In der Kunst findet die Schaffung eines Objektes durch die „Allmacht der Gedanken“ einen realen Ausdruck. Wird die Imageverdrängt, wie z. B beim Über-Ich, so verliert sie die Ausdrucksmöglichkeit, d. h. die vbw. Besetzung. In der Kunstleistung findet sie, auf eine Ersatzbildung verschoben, diese Möglichkeit wieder und bricht zum Vbw. (Bw.) und dadurch in die Realität durch. In diesem Sinne ist die ganze Atmosphäre, die der Mensch um sich schafft, um sein Über-Ich zu erhalten, von Triebverzicht und Selbstbestrafung angefangen bis zur Formulierung der Moral und dem Entstehen des Gotteskultus, eine einzige großartige Kunstleistung.

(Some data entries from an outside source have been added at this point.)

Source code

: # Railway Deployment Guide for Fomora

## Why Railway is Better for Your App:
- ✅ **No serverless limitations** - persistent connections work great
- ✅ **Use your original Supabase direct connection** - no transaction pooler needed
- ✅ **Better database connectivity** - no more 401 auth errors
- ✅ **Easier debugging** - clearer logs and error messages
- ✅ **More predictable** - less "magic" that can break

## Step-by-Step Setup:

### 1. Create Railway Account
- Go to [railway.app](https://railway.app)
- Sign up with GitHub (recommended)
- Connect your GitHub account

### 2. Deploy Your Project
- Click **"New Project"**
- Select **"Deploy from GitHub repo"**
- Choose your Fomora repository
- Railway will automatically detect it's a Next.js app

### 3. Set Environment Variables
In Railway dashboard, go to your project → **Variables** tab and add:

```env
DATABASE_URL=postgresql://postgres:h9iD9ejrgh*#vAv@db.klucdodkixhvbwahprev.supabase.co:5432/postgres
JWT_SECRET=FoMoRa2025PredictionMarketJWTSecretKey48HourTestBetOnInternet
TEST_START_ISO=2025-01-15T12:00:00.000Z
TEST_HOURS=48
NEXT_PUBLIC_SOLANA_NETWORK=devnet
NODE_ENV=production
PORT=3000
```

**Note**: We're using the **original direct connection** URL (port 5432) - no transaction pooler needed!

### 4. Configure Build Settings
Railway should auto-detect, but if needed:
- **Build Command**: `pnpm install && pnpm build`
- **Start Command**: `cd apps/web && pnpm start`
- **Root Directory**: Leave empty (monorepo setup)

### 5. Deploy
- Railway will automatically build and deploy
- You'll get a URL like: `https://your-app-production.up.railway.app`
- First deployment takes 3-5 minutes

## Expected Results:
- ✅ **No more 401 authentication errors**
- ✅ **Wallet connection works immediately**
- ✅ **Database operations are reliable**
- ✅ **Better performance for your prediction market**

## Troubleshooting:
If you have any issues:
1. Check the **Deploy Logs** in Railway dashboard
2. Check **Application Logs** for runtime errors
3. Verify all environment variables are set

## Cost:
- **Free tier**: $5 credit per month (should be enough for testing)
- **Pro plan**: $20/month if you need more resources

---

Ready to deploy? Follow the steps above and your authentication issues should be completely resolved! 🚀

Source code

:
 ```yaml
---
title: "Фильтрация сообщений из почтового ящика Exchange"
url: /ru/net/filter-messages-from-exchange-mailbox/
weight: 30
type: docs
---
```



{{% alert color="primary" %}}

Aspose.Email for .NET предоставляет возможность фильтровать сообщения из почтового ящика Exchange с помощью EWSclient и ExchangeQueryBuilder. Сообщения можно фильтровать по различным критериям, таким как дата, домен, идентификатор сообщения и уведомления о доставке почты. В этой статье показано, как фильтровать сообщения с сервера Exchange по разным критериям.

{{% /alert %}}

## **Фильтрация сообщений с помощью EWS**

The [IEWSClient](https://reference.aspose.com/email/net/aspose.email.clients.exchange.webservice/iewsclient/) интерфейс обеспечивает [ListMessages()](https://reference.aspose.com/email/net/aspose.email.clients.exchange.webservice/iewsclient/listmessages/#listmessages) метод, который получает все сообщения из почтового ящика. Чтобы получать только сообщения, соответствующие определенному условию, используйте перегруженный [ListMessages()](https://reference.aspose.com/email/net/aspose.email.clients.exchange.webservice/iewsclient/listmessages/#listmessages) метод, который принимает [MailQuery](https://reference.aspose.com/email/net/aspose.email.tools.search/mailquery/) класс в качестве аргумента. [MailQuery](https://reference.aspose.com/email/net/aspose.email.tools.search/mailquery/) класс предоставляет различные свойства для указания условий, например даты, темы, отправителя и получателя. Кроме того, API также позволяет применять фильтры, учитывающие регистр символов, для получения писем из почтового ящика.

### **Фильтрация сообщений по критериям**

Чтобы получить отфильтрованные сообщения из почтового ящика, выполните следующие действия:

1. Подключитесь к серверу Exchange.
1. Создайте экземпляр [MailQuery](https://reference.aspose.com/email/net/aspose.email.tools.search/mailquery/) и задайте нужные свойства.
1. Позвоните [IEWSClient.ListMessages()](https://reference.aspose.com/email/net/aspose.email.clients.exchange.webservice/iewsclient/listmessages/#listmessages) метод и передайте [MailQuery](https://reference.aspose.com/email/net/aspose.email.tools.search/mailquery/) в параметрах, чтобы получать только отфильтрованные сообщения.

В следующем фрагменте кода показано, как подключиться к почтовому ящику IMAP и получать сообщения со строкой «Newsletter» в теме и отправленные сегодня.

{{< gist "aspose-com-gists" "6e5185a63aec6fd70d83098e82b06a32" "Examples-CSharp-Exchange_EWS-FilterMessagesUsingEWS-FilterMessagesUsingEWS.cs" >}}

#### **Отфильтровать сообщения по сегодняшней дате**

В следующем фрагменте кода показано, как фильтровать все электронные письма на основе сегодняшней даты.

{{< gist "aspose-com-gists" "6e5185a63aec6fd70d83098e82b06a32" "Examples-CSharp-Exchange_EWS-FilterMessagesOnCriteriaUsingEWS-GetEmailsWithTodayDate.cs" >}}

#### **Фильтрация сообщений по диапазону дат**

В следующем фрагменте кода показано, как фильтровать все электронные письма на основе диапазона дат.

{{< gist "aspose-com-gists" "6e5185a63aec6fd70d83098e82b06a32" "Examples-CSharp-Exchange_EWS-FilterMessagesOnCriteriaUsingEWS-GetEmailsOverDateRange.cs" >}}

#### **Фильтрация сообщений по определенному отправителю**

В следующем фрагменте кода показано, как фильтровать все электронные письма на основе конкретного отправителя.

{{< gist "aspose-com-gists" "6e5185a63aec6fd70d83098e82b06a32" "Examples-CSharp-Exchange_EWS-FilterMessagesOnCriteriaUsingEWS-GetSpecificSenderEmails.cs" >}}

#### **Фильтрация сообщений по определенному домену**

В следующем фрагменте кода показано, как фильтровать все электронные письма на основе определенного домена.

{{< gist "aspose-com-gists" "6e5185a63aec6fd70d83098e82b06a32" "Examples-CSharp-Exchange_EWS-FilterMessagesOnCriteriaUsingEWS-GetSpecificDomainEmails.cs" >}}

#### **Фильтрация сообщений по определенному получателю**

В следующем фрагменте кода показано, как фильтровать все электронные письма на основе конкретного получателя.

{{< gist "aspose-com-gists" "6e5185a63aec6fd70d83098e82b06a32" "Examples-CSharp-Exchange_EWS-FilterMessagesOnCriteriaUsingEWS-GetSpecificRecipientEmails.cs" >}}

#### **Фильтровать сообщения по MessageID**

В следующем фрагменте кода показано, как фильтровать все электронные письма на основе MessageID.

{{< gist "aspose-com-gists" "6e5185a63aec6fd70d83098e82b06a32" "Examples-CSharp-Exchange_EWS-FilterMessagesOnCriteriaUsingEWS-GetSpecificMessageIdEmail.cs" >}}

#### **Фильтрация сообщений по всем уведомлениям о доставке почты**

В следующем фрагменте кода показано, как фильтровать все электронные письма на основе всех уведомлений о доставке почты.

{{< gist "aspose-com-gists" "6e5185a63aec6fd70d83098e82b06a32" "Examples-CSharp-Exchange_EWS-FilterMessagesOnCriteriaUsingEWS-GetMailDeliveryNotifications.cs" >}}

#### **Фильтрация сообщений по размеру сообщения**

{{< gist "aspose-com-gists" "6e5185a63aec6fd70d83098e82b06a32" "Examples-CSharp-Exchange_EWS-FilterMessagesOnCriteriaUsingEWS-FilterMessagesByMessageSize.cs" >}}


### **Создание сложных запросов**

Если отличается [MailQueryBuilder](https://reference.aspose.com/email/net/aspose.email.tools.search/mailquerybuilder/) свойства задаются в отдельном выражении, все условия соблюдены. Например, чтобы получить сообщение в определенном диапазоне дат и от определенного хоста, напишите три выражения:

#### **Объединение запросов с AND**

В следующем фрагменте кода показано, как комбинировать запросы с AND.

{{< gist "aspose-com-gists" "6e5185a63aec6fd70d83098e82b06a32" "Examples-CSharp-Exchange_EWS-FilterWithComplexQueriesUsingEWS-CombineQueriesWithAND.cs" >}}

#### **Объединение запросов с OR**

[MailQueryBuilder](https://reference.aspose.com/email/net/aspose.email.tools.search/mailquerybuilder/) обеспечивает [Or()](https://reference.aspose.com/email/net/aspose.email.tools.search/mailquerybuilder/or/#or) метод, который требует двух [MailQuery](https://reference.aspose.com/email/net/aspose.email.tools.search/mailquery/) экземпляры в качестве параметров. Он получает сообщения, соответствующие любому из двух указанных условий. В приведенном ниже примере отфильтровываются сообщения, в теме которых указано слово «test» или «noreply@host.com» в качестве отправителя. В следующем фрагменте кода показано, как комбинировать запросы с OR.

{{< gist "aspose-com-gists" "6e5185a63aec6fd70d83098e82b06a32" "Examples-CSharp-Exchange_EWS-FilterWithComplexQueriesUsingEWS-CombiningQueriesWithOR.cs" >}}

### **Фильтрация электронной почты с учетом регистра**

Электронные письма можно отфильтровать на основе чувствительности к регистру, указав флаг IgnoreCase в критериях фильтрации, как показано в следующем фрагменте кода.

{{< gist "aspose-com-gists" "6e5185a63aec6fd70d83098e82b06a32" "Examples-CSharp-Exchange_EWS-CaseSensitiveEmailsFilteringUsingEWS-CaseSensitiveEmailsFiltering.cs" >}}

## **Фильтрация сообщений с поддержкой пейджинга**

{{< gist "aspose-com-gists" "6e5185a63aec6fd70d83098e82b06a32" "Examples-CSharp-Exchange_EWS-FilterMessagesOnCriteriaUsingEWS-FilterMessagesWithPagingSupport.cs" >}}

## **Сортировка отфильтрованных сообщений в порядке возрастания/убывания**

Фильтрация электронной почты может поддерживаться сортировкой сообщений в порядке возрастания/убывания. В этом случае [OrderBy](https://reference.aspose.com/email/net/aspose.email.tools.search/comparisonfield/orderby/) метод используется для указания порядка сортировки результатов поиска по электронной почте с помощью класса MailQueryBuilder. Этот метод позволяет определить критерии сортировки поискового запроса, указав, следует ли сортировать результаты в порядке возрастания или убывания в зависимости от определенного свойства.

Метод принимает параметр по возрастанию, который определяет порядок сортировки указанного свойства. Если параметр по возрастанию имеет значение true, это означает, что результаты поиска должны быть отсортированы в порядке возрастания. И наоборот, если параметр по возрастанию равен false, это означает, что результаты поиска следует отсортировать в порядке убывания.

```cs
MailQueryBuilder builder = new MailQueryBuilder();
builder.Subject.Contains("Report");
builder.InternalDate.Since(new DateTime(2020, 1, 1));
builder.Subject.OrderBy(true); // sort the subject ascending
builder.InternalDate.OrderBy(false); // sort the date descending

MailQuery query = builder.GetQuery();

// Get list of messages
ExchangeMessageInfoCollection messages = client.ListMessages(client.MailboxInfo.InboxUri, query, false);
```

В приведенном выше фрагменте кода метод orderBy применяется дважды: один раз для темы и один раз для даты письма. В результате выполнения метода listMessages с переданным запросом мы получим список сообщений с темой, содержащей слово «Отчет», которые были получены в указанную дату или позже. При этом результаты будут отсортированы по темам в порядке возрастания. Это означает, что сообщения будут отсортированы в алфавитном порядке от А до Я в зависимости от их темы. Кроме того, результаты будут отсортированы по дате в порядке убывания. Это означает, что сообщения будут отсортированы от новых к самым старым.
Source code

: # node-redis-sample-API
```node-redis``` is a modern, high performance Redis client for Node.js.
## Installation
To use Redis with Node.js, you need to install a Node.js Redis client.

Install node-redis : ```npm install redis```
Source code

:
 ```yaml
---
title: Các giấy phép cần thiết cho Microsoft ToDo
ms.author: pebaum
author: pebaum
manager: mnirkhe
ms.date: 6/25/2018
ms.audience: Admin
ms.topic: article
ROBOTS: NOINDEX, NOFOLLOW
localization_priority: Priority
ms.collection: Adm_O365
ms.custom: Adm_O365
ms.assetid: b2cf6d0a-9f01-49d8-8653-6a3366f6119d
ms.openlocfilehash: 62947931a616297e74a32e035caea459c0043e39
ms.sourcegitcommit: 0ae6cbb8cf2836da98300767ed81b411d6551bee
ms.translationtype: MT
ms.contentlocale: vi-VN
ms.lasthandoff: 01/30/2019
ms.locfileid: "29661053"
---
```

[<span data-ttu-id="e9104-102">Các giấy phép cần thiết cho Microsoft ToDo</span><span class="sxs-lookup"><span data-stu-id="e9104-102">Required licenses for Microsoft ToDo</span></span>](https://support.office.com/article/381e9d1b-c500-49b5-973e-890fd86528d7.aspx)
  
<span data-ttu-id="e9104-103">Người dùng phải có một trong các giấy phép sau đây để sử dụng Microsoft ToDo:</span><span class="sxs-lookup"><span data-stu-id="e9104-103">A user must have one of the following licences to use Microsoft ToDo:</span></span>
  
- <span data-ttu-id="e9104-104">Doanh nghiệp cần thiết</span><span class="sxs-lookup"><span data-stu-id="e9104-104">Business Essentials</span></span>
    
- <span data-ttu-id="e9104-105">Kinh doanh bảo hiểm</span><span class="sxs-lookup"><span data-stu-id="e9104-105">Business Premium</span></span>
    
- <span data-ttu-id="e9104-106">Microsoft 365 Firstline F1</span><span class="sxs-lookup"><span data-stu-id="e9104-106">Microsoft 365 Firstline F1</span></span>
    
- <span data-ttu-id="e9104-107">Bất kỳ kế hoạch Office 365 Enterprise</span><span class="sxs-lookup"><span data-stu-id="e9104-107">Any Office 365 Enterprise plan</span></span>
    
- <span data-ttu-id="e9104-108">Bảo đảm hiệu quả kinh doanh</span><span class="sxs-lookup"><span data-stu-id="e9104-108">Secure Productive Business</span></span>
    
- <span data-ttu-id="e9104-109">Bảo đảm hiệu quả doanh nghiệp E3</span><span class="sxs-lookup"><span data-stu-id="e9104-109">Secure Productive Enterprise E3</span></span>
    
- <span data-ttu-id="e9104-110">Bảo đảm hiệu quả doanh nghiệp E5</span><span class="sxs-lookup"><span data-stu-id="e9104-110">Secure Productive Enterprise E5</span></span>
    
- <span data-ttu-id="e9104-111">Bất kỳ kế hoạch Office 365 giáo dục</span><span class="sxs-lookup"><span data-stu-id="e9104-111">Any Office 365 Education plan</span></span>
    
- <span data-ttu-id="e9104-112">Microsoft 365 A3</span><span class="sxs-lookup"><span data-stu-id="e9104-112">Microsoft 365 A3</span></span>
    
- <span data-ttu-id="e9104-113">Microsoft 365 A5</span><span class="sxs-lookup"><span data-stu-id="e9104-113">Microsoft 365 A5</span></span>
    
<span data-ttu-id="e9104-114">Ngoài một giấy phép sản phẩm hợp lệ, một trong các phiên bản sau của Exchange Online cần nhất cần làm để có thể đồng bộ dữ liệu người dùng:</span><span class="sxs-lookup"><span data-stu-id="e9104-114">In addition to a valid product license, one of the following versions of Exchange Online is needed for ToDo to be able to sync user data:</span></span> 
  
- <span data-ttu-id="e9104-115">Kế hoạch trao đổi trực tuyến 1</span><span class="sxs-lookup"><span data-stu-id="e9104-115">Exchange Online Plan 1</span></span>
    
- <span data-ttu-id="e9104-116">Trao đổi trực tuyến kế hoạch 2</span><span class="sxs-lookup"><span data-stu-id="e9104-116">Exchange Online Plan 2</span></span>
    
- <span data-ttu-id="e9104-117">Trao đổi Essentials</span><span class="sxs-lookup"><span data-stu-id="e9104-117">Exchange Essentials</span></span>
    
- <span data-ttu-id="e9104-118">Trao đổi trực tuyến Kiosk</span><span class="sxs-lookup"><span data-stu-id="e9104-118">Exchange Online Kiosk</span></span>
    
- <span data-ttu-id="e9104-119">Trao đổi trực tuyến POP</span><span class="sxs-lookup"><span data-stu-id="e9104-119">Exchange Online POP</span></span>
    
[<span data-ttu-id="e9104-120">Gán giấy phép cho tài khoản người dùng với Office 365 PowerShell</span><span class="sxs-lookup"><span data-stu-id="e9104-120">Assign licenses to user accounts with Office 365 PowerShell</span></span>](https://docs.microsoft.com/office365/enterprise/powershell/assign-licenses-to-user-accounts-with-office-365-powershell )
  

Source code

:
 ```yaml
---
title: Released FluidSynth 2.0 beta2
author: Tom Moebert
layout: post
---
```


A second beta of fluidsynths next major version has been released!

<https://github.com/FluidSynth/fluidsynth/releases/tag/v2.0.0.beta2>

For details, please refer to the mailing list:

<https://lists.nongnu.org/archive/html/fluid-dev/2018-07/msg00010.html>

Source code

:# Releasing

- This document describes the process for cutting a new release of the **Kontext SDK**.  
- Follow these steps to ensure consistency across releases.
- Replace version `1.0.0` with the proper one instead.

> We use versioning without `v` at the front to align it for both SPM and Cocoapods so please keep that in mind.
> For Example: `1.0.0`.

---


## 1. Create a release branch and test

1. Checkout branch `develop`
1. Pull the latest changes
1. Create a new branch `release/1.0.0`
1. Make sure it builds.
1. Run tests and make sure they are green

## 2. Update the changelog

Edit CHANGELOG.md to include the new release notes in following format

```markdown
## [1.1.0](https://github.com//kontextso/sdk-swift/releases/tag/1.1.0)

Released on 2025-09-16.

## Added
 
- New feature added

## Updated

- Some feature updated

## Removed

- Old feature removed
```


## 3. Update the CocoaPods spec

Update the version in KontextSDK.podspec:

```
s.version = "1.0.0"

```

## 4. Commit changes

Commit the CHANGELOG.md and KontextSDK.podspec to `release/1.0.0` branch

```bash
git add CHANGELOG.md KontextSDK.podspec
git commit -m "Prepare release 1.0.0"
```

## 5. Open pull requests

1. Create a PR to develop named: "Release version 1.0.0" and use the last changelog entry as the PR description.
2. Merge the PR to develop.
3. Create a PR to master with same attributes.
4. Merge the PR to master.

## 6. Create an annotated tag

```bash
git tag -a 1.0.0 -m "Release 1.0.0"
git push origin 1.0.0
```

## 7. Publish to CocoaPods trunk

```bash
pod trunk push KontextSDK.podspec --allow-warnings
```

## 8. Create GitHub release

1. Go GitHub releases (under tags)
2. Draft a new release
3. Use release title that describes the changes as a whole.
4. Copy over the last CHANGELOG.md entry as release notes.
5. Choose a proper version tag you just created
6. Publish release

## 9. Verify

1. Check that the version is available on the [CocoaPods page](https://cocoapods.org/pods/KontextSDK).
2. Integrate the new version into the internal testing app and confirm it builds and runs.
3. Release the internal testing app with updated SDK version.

Die hier vorgebrachten Ausführungen sollen als eine vorläufige Mitteilung gelten. Ich weiß, daß die Ergänzung, die ich zur Auffassung des Ober-Ichs gebracht zu haben glaubte, von anderen Psychoanalytikern erst nachgeprüft werden muss, bevor ihr eine Bedeutung zuerkannt werden kann.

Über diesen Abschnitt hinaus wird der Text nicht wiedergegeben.